* **Required action**: The following entries are to be retyped in full, exactly as written.

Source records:
┌──

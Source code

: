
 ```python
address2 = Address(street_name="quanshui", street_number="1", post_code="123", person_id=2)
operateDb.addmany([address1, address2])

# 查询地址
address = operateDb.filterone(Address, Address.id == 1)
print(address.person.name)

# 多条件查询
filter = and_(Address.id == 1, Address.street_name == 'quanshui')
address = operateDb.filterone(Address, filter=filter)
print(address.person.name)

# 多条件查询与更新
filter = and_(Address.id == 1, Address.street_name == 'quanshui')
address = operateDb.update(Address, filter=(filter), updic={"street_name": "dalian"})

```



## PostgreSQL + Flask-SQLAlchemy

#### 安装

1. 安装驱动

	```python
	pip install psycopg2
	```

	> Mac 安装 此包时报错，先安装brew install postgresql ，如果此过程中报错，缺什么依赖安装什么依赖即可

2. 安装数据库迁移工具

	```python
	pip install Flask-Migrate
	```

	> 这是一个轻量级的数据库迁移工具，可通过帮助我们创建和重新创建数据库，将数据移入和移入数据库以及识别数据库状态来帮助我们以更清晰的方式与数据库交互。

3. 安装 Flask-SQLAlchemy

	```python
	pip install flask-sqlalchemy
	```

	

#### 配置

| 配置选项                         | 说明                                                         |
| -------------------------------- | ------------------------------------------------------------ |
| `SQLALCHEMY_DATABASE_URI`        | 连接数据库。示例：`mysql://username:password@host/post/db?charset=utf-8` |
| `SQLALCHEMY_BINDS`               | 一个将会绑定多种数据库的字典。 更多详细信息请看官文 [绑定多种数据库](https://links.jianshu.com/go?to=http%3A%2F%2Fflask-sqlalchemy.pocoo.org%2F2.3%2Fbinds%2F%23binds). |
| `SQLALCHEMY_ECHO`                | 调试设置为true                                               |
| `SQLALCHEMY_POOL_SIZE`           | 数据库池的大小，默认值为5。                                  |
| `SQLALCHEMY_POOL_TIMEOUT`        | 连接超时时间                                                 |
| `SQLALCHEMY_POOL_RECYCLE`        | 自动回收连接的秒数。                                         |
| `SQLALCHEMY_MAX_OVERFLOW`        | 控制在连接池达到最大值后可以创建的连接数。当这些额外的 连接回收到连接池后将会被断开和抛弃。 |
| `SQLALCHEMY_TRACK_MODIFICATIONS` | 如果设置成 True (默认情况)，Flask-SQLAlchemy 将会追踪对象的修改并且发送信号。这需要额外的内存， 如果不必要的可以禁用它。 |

└──

* **Output of the exercise**:
Source code

:
 ```python
address2 = Address(street_name="quanshui", street_number="1", post_code="123", person_id=2)
operateDb.addmany([address1, address2])

# 查询地址
address = operateDb.filterone(Address, Address.id == 1)
print(address.person.name)

# 多条件查询
filter = and_(Address.id == 1, Address.street_name == 'quanshui')
address = operateDb.filterone(Address, filter=filter)
print(address.person.name)

# 多条件查询与更新
filter = and_(Address.id == 1, Address.street_name == 'quanshui')
address = operateDb.update(Address, filter=(filter), updic={"street_name": "dalian"})

```



## PostgreSQL + Flask-SQLAlchemy

#### 安装

1. 安装驱动

	```python
	pip install psycopg2
	```

	> Mac 安装 此包时报错，先安装brew install postgresql ，如果此过程中报错，缺什么依赖安装什么依赖即可

2. 安装数据库迁移工具

	```python
	pip install Flask-Migrate
	```

	> 这是一个轻量级的数据库迁移工具，可通过帮助我们创建和重新创建数据库，将数据移入和移入数据库以及识别数据库状态来帮助我们以更清晰的方式与数据库交互。

3. 安装 Flask-SQLAlchemy

	```python
	pip install flask-sqlalchemy
	```

	

#### 配置

| 配置选项                         | 说明                                                         |
| -------------------------------- | ------------------------------------------------------------ |
| `SQLALCHEMY_DATABASE_URI`        | 连接数据库。示例：`mysql://username:password@host/post/db?charset=utf-8` |
| `SQLALCHEMY_BINDS`               | 一个将会绑定多种数据库的字典。 更多详细信息请看官文 [绑定多种数据库](https://links.jianshu.com/go?to=http%3A%2F%2Fflask-sqlalchemy.pocoo.org%2F2.3%2Fbinds%2F%23binds). |
| `SQLALCHEMY_ECHO`                | 调试设置为true                                               |
| `SQLALCHEMY_POOL_SIZE`           | 数据库池的大小，默认值为5。                                  |
| `SQLALCHEMY_POOL_TIMEOUT`        | 连接超时时间                                                 |
| `SQLALCHEMY_POOL_RECYCLE`        | 自动回收连接的秒数。                                         |
| `SQLALCHEMY_MAX_OVERFLOW`        | 控制在连接池达到最大值后可以创建的连接数。当这些额外的 连接回收到连接池后将会被断开和抛弃。 |
| `SQLALCHEMY_TRACK_MODIFICATIONS` | 如果设置成 True (默认情况)，Flask-SQLAlchemy 将会追踪对象的修改并且发送信号。这需要额外的内存， 如果不必要的可以禁用它。 |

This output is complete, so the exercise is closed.